Le macerie, i morti e i miracoli: l’Emilia terremotata riparte dal Matching, che «aiuta più dello Stato»
Un popolo di lavoratori si rialza dalle macerie che il sisma dello scorso maggio ha lasciato in Emilia dopo avere colpito l’intera zona della bassa modenese e mantovana. A testimoniarlo è lo stand Imprese gemelle all’edizione annuale del Matching di Milano, dove tante aziende fanno network all’interno dell’iniziativa realizzata dalla Compagnia delle Opere. Chi ha un’azienda che ancora stenta a ripartire dopo il terremoto può affiliarsi a una società simile per servizi e prodotti e da questa ricevere aiuto. Si tratta di una rete di rapporti che «aiuta ben più dello Stato», come dice Paolo Preti, managing director di Meta, azienda di meccanica di precisione.

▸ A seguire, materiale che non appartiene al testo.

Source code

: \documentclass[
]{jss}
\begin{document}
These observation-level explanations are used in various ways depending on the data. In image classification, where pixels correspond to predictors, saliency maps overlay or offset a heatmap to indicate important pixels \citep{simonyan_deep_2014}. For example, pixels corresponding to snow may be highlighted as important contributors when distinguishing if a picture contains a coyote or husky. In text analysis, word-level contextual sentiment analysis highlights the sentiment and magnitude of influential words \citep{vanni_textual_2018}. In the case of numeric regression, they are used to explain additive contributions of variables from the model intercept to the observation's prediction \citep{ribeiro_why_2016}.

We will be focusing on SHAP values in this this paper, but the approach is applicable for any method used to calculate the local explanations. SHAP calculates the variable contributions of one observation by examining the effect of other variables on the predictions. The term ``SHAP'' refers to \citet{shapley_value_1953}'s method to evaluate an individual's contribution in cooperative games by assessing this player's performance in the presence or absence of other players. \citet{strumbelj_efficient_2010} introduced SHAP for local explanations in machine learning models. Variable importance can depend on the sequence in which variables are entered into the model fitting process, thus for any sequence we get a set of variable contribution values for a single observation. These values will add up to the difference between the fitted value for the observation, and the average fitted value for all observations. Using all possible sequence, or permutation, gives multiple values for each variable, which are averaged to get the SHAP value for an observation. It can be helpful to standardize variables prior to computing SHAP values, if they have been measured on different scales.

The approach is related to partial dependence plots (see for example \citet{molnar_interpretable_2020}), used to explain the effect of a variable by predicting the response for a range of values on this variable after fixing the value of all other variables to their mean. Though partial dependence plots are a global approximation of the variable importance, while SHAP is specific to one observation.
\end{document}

I MORTI E GLI AMICI. A San Felice sul Panaro, uno dei comuni più danneggiati dal sisma, sorge il capannone di Meta, ditta a conduzione semi-familiare. Trentacinque lavoratori, 18 torni e una sezione per la fresatura. Quando il terremoto scuote la terra almeno metà dell’infrastruttura crolla. Muoiono tre persone: due dipendenti e un ingegnere che lavorava per ottenere l’agibilità definitiva dell’impianto. Quindici torni sono inutilizzabili. «Il 20 maggio ci siamo fermati – racconta Paolo Preti a tempi.it – per riprendere subito la settimana successiva. Abbiamo preso in affitto un capannone a Villavara di Bomporto – a 20 chilometri da San Felice – ma non era a norma e abbiamo dovuto aspettare ancora. Intanto, alcune aziende concorrenti e amiche ospitavano i nostri dipendenti e ci lasciavano i macchinari per ultimare le richieste inevase».
LO STATO NON AIUTA. Così è iniziata a passo felpato la ripresa. Da un trauma è nata una storia di solidarietà semplice e concreta: «Abbiamo ricevuto più aiuto dai nostri fornitori – con dilazioni sul pagamento – e dai nostri clienti – che saldavano subito il conto – che dallo Stato, completamente disinteressato alla nostra vicenda». Una mano tesa che però non ha evitato alcune giustificate defezioni: «Dopo il terremoto – prosegue Preti – alcuni dipendenti, per paura, si sono licenziati e trasferiti».
PRIMO MIRACOLO: «TUTTI VIVI». Loris Sola, export area manager di Menu, industria di specialità alimentari «di altissimo livello», è seduto a un tavolo dello stand Imprese gemelle. «Sono riuscito a fuggire dal mio ufficio prima che una libreria mi cadesse addosso – dice a tempi.it – ed è già un miracolo che nessuno dei 350 dipendenti si sia fatto male». Ma adesso ci sono 35 milioni di danni da assorbire. «Abbiamo quasi finito – procede Sola -, siamo un’azienda privata molto solida ed eravamo assicurati. Avevamo messo da parte denaro fresco che il titolare ha immediatamente reinvestito». Dallo Stato è arrivato qualcosa? «Ancora nulla».
IL SECONDO: «PRODOTTI IN SALVO». L’azienda Menu di Cavezzo è crollata il 29 maggio. Più dell’80 per cento della struttura era irrimediabilmente danneggiata. A seguito del sisma, sono cambiate le leggi per la costruzione di strutture antisismiche e l’azienda è stata costretta a buttar giù tutto e ricostruire a proprie spese. Per questo, essendo interrotta la produzione, molti dipendenti sono stati messi in cassa integrazione cautelare. «Nel magazzino della ditta, dopo il terremoto, si sono salvati 15 mila bancali di prodotti, che abbiamo potuto commerciare per sei mesi». Secondo miracolo.
IL TERZO: «RIENTRATI NEI BILANCI». «Data la situazione italiana, abbiamo deciso di puntare sulle esportazioni – prosegue Sola –. La nostra azienda è conosciuta dai maggiori executive chef di tutto il mondo, e vantiamo un fatturato di 75 milioni di euro l’anno, di cui 50 dal mercato domestico e 25 da quello estero». Ma non è stato necessario delocalizzare: «Abbiamo trasferito i nostri uffici nei container, abbiamo proseguito con alcune delle nostre attività e, nonostante il terremoto, siamo rientrati nei bilanci. E questo è il terzo miracolo».